« La première cause », dit-il.
Mais, portant la main à sa tête :
« Hé ! ce n'est pas ma perruque !
-- En effet, monsieur Obadiah, c'est la mienne, répondit le greffier.
-- Cher monsieur Oysterpuf, comment voulez-vous qu'un juge puisse rendre une bonne sentence avec la perruque d'un greffier ! »
L'échange des perruques fut fait. Pendant ces préliminaires, Passepartout bouillait d'impatience, car l'aiguille lui paraissait marcher terriblement vite sur le cadran de la grosse horloge du prétoire.
« La première cause, reprit alors le juge Obadiah.
-- Phileas Fogg ? dit le greffier Oysterpuf.
-- Me voici, répondit Mr. Fogg.
-- Passepartout ?
-- Présent ! répondit Passepartout.
-- Bien ! dit le juge Obadiah. Voilà deux jours, accusés, que l'on vous guette à tous les trains de Bombay.
-- Mais de quoi nous accuse-t-on ? s'écria Passepartout, impatienté.
-- Vous allez le savoir, répondit le juge.
-- Monsieur, dit alors Mr. Fogg, je suis citoyen anglais, et j'ai droit...
-- Vous a-t-on manqué d'égards ? demanda Mr. Obadiah.
-- Aucunement.
-- Bien ! faites entrer les plaignants. »
Sur l'ordre du juge, une porte s'ouvrit, et trois prêtres indous furent introduits par un huissier.
« C'est bien cela ! murmura Passepartout, ce sont ces coquins qui voulaient brûler notre jeune dame ! »
Les prêtres se tinrent debout devant le juge, et le greffier lut à haute voix une plainte en sacrilège, formulée contre le sieur Phileas Fogg et son domestique, accusés d'avoir violé un lieu consacré par la religion brahmanique.
« Vous avez entendu ? demanda le juge à Phileas Fogg.
-- Oui, monsieur, répondit Mr. Fogg en consultant sa montre, et j'avoue.
-- Ah ! vous avouez ?...
-- J'avoue et j'attends que ces trois prêtres avouent à leur tour ce qu'ils voulaient faire à la pagode de Pillaji. »
Les prêtres se regardèrent. Ils semblaient ne rien comprendre aux paroles de l'accusé.

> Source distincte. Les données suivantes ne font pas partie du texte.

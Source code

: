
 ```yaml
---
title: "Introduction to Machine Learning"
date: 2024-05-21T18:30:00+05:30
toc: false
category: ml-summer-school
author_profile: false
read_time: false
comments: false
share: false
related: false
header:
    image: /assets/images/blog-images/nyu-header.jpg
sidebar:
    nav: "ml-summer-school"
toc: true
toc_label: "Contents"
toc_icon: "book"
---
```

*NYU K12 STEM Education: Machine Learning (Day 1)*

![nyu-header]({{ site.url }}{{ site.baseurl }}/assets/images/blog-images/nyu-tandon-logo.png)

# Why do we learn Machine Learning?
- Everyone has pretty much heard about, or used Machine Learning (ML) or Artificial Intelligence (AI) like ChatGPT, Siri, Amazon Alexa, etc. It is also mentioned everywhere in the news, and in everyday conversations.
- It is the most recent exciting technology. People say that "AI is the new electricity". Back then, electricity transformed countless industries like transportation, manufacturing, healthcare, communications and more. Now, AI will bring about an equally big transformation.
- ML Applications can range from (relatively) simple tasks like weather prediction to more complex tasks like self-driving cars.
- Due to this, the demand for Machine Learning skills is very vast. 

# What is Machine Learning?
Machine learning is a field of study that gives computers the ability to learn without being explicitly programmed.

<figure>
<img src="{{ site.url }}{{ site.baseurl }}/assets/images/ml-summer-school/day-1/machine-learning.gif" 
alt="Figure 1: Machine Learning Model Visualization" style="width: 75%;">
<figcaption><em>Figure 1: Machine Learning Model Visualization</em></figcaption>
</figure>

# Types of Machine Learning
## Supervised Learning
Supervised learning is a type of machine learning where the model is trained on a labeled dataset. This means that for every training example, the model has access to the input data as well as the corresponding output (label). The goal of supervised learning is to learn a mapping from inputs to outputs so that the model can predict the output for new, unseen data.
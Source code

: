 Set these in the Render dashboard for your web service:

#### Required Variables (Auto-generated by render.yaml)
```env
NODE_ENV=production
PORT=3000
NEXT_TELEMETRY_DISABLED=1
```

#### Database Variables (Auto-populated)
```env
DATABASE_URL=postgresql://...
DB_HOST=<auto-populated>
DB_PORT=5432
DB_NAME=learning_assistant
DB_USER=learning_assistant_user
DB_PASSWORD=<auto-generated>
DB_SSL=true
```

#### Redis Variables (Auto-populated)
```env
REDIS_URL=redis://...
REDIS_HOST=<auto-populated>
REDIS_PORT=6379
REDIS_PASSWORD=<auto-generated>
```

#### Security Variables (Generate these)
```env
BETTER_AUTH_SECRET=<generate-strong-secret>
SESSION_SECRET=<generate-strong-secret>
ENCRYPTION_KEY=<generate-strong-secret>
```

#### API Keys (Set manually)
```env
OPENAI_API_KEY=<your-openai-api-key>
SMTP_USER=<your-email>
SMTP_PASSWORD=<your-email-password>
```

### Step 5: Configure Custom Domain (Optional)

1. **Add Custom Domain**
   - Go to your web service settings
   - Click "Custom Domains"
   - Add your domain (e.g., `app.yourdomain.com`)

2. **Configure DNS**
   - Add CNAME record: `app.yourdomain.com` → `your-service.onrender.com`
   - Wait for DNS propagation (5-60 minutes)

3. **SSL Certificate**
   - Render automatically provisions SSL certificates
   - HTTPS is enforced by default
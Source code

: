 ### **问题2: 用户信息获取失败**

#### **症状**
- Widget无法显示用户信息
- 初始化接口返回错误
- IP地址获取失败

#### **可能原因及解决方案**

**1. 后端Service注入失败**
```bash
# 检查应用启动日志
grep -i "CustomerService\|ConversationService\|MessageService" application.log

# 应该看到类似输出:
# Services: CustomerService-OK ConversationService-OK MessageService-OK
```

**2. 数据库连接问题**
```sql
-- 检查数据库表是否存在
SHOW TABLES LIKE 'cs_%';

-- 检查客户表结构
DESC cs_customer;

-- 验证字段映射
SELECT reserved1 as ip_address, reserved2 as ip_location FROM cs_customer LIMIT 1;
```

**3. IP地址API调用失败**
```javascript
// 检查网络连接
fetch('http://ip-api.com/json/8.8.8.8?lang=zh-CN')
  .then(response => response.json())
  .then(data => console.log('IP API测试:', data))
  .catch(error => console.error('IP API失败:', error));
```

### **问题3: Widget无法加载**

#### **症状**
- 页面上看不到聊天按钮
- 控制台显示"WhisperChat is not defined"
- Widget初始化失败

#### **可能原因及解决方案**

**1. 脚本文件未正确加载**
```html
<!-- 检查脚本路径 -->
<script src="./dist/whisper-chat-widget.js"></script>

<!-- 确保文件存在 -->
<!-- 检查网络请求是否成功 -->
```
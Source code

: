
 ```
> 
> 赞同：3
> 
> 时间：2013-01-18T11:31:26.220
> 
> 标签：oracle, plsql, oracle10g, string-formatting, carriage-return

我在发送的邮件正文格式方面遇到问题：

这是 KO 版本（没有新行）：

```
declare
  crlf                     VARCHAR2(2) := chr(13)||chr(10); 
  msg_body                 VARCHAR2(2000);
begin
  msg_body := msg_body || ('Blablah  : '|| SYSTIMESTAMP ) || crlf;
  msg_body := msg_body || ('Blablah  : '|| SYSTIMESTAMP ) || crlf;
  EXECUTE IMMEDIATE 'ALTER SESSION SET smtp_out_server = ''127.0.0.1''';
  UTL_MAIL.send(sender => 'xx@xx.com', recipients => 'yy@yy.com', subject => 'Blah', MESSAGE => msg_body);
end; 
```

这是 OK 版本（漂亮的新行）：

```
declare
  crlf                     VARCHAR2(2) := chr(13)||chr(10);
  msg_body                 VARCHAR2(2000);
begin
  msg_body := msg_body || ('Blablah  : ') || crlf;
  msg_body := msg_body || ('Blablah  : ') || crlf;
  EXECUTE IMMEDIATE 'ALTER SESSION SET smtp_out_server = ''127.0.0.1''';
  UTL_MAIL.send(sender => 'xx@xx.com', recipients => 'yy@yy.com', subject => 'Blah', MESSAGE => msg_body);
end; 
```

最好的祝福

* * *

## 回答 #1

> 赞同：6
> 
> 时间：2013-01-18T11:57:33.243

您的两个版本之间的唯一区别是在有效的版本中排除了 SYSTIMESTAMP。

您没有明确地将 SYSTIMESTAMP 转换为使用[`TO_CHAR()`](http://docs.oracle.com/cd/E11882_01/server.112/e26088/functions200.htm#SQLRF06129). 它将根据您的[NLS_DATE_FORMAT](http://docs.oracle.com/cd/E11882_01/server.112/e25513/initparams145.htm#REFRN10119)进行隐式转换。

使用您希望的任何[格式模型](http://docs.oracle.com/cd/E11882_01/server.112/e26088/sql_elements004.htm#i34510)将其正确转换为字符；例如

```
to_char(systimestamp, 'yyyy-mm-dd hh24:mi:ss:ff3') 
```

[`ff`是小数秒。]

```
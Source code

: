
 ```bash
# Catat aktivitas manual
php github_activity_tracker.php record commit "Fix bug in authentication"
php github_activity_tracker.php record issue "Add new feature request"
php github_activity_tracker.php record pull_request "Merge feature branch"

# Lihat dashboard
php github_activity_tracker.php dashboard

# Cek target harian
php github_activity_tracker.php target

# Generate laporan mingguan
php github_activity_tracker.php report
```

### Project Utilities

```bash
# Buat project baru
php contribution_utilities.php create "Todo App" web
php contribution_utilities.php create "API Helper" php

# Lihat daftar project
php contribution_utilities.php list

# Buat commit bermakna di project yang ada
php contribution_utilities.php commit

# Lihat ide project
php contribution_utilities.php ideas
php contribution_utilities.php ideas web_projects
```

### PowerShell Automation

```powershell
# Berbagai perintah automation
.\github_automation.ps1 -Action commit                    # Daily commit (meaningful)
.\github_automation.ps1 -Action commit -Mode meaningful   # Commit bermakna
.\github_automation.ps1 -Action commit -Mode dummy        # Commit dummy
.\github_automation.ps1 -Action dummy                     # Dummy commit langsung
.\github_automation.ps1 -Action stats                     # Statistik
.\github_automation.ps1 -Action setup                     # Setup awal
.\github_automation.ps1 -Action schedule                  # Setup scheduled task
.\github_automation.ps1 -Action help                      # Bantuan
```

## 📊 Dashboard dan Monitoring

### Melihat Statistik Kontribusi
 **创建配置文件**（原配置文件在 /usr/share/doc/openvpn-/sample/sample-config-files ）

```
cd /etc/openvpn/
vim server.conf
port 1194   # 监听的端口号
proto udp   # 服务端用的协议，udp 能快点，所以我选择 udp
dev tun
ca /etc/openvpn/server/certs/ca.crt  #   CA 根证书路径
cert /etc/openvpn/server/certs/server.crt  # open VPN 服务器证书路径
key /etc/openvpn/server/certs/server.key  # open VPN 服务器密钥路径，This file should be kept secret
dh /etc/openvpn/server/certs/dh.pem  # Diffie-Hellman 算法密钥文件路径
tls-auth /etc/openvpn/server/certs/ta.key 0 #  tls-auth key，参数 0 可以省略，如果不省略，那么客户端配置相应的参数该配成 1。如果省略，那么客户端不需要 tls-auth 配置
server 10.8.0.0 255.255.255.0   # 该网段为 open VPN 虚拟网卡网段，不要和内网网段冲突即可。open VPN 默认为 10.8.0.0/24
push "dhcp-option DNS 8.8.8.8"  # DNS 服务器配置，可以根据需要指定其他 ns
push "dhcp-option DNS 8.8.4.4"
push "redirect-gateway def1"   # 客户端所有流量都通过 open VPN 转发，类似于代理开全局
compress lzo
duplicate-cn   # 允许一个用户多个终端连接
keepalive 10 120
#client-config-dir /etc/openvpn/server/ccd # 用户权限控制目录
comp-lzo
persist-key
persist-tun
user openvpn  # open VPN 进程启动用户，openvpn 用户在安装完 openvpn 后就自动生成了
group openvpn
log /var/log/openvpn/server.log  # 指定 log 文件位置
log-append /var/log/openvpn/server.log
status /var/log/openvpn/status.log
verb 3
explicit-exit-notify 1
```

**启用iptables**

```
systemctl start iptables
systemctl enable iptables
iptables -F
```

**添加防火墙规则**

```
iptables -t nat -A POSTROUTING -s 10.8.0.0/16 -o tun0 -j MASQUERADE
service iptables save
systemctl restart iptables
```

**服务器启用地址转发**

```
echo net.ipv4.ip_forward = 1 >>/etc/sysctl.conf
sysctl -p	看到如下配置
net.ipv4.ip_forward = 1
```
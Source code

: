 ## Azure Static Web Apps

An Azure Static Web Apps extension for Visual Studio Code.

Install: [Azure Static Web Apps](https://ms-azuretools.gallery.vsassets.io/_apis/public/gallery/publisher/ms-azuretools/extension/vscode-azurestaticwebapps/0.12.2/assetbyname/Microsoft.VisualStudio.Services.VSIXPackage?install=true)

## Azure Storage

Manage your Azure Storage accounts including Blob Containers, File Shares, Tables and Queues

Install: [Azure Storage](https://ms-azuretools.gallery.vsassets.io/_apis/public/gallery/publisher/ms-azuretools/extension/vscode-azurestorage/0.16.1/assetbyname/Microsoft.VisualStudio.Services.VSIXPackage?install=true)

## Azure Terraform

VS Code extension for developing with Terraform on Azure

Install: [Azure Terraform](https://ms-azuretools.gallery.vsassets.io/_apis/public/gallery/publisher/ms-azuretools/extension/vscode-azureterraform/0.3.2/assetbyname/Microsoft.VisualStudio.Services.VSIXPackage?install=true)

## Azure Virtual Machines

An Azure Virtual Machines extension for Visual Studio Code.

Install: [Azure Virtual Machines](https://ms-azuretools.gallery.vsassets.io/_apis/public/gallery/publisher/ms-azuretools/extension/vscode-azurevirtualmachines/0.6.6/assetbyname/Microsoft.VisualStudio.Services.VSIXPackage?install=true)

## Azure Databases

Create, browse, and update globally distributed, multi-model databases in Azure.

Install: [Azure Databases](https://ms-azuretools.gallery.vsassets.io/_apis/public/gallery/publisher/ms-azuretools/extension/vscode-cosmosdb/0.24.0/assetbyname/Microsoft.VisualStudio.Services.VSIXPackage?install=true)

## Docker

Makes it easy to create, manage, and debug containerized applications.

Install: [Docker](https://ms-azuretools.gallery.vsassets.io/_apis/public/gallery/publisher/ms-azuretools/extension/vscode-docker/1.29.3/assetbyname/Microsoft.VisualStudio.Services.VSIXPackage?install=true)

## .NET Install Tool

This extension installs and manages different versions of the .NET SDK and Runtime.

« Sans doute ! s'écria impétueusement Passepartout, à cette pagode de Pillaji, devant laquelle ils allaient brûler leur victime ! »
Nouvelle stupéfaction des prêtres, et profond étonnement du juge Obadiah.
« Quelle victime ? demanda-t-il. Brûler qui ! En pleine ville de Bombay ?
-- Bombay ? s'écria Passepartout.
-- Sans doute. Il ne s'agit pas de la pagode de Pillaji, mais de la pagode de Malebar-Hill, à Bombay.
-- Et comme pièce de conviction, voici les souliers du profanateur, ajouta le greffier, en posant une paire de chaussures sur son bureau.
-- Mes souliers ! » s'écria Passepartout, qui, surpris au dernier chef, ne put retenir cette involontaire exclamation.
On devine la confusion qui s'était opérée dans l'esprit du maître et du domestique. Cet incident de la pagode de Bombay, ils l'avaient oublié, et c'était celui-là même qui les amenait devant le magistrat de Calcutta.
En effet, l'agent Fix avait compris tout le parti qu'il pouvait tirer de cette malencontreuse affaire. Retardant son départ de douze heures, il s'était fait le conseil des prêtres de Malebar-Hill ; il leur avait promis des dommages-intérêts considérables, sachant bien que le gouvernement anglais se montrait très sévère pour ce genre de délit ; puis, par le train suivant, il les avait lancés sur les traces du sacrilège. Mais, par suite du temps employé à la délivrance de la jeune veuve, Fix et les Indous arrivèrent à Calcutta avant Phileas Fogg et son domestique, que les magistrats, prévenus par dépêche, devaient arrêter à leur descente du train. Que l'on juge du désappointement de Fix, quand il apprit que Phileas Fogg n'était point encore arrivé dans la capitale de l'Inde. Il dut croire que son voleur, s'arrêtant à une des stations du Peninsular-railway, s'était réfugié dans les provinces septentrionales. Pendant vingt-quatre heures, au milieu de mortelles inquiétudes, Fix le guetta à la gare. Quelle fut donc sa joie quand, ce matin même, il le vit descendre du wagon, en compagnie, il est vrai, d'une jeune femme dont il ne pouvait s'expliquer la présence. Aussitôt il lança sur lui un policeman, et voilà comment Mr.